減価償却費とは? 減価償却の目的や減価償却費の耐用年数、減価償却できないものについて

減価償却費とは、時間の経過とともに価値が薄れる固定資産を、使用可能な期間に従って少しずつ計上する勘定科目のことです。減価償却費について、目的や耐用年数などから解説しましょう。

1.減価償却費とは?

減価償却費とは、固定資産の価値の低下を事前に考え、その額を会計期ごとに見積もる費用のこと。

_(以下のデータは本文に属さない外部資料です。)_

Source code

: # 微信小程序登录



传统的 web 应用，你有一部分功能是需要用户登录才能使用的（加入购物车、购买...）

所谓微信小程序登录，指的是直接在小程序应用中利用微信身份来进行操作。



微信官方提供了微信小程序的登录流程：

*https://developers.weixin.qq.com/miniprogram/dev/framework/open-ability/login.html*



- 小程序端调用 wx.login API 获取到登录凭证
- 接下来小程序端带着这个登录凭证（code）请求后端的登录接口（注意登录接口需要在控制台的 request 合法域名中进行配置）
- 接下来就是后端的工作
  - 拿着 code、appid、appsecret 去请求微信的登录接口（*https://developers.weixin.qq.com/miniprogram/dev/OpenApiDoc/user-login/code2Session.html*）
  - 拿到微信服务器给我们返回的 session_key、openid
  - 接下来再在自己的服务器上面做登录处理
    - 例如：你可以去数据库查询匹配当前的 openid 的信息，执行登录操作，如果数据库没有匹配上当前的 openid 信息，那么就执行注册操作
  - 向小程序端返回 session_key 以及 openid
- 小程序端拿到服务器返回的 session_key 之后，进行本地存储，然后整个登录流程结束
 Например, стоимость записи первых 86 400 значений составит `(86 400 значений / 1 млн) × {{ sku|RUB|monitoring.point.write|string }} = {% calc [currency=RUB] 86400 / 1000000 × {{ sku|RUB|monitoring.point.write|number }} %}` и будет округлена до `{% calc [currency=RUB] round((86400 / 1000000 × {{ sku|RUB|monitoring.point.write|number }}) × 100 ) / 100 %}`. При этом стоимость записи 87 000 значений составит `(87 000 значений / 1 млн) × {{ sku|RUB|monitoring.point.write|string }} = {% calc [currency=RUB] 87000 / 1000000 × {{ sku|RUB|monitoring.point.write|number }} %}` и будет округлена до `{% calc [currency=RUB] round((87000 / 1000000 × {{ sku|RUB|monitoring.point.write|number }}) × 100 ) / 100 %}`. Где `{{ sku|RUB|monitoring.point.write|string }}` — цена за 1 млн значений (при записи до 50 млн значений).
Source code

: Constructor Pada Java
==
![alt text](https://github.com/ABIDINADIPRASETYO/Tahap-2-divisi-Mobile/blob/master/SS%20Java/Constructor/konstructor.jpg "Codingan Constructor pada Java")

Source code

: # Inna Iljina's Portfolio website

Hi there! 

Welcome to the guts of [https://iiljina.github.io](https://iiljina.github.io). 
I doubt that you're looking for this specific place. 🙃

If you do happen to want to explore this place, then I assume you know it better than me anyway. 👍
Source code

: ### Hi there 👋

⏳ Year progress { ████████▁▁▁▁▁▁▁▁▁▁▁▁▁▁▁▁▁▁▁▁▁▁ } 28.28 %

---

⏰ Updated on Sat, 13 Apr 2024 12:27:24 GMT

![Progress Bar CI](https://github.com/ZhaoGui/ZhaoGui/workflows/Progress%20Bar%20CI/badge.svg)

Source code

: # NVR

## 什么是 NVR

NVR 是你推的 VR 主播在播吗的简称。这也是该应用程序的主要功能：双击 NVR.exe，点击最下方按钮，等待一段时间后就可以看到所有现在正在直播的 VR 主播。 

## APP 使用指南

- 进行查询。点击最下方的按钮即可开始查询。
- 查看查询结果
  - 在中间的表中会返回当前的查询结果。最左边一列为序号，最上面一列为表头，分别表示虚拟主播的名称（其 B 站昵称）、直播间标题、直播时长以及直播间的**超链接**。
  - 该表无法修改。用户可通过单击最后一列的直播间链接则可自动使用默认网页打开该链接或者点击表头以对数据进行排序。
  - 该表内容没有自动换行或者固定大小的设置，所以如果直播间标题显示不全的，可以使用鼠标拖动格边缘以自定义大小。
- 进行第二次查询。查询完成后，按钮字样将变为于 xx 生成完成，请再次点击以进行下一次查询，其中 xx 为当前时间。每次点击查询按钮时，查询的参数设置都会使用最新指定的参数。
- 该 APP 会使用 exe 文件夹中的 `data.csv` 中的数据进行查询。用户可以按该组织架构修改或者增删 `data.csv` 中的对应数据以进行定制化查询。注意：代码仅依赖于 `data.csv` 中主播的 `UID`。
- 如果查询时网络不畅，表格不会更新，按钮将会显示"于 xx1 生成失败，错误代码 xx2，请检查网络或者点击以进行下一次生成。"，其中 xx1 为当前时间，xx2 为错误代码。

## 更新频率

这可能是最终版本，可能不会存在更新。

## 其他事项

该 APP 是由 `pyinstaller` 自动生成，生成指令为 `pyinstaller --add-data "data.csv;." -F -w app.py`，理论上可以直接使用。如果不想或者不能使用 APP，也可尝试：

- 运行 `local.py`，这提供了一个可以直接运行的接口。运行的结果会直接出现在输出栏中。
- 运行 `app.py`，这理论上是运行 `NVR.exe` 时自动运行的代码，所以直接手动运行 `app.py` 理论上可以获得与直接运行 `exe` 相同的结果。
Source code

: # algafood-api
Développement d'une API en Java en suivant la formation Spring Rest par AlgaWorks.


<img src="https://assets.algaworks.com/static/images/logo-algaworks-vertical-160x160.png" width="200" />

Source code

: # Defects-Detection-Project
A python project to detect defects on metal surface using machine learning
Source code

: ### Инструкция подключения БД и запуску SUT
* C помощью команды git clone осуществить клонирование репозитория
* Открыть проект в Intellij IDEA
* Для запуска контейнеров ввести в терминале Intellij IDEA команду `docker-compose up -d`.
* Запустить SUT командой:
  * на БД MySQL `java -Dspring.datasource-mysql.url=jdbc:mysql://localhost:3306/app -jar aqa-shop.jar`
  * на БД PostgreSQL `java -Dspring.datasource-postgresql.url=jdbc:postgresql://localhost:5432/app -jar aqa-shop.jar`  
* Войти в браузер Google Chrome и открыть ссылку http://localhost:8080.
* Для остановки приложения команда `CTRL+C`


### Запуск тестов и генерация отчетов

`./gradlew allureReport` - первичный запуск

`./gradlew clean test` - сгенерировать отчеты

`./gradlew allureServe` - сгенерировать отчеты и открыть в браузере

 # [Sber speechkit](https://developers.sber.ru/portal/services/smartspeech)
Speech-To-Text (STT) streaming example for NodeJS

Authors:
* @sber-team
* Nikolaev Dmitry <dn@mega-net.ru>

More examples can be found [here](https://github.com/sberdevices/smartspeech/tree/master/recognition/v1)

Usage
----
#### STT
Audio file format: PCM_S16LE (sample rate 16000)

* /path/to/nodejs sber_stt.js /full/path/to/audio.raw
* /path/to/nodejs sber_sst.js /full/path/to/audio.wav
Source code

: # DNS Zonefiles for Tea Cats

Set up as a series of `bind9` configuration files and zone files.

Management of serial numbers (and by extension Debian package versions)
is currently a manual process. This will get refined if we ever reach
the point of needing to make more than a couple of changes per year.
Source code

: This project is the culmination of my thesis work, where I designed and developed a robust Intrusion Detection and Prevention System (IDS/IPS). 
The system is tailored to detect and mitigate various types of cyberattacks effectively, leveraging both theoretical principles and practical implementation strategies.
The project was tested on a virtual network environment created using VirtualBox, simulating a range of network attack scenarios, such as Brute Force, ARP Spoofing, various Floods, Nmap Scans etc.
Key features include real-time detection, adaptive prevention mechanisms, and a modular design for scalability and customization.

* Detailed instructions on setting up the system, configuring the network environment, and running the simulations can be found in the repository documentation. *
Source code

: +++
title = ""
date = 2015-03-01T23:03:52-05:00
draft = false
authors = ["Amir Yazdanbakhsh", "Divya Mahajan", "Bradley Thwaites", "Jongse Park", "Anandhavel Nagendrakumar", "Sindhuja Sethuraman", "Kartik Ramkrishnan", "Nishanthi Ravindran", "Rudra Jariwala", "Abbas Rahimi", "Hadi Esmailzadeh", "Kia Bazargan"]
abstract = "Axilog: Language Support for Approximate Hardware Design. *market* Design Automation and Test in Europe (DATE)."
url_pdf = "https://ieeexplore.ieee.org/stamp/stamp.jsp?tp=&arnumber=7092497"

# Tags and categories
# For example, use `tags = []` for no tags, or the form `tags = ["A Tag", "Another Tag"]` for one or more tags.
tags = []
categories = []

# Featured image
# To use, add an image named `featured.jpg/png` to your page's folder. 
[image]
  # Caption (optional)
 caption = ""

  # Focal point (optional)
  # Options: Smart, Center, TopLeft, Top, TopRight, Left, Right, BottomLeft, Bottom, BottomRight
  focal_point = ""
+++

一般的に土地を除く資産は、使い続けるうちに経済的な価値が下がります。こうした価格の低下を事前に考え、使用可能な期間に従って見積もった費用を「減価償却費」と呼ぶのです。

減価償却の意味

減価償却とは、固定資産を取得した際にかかった費用の回収を図る会計上の手続きのこと。支払額の全額をその年度の費用とせず、耐用年数(使用期間)に応じて分割して計上します。

詳細は後述しますが、ここでいう耐用年数(使用期間)は実際にその資産を使用する期間ではなく、法律によって品物ごとに定められた期間を指しているのです。

減価償却の目的

減価償却の目的は、時間の経過とともに価値が減少する固定資産の取得費用を公平に分配して、費用収益対応(費用および収益を明瞭に分類し、各収益項目と関連する費用項目を損益計算書に表示する)の考え方を実現すること。

たとえばある飲食店が100万円の厨房機器を買ったとしましょう。厨房機器はその先何年も使えるもので、100万円をそのまま購入した年の経費として計上するという考えは、適切な経費の計上といえません。減価償却には、毎年の利益を正確に表す目的もあるのです。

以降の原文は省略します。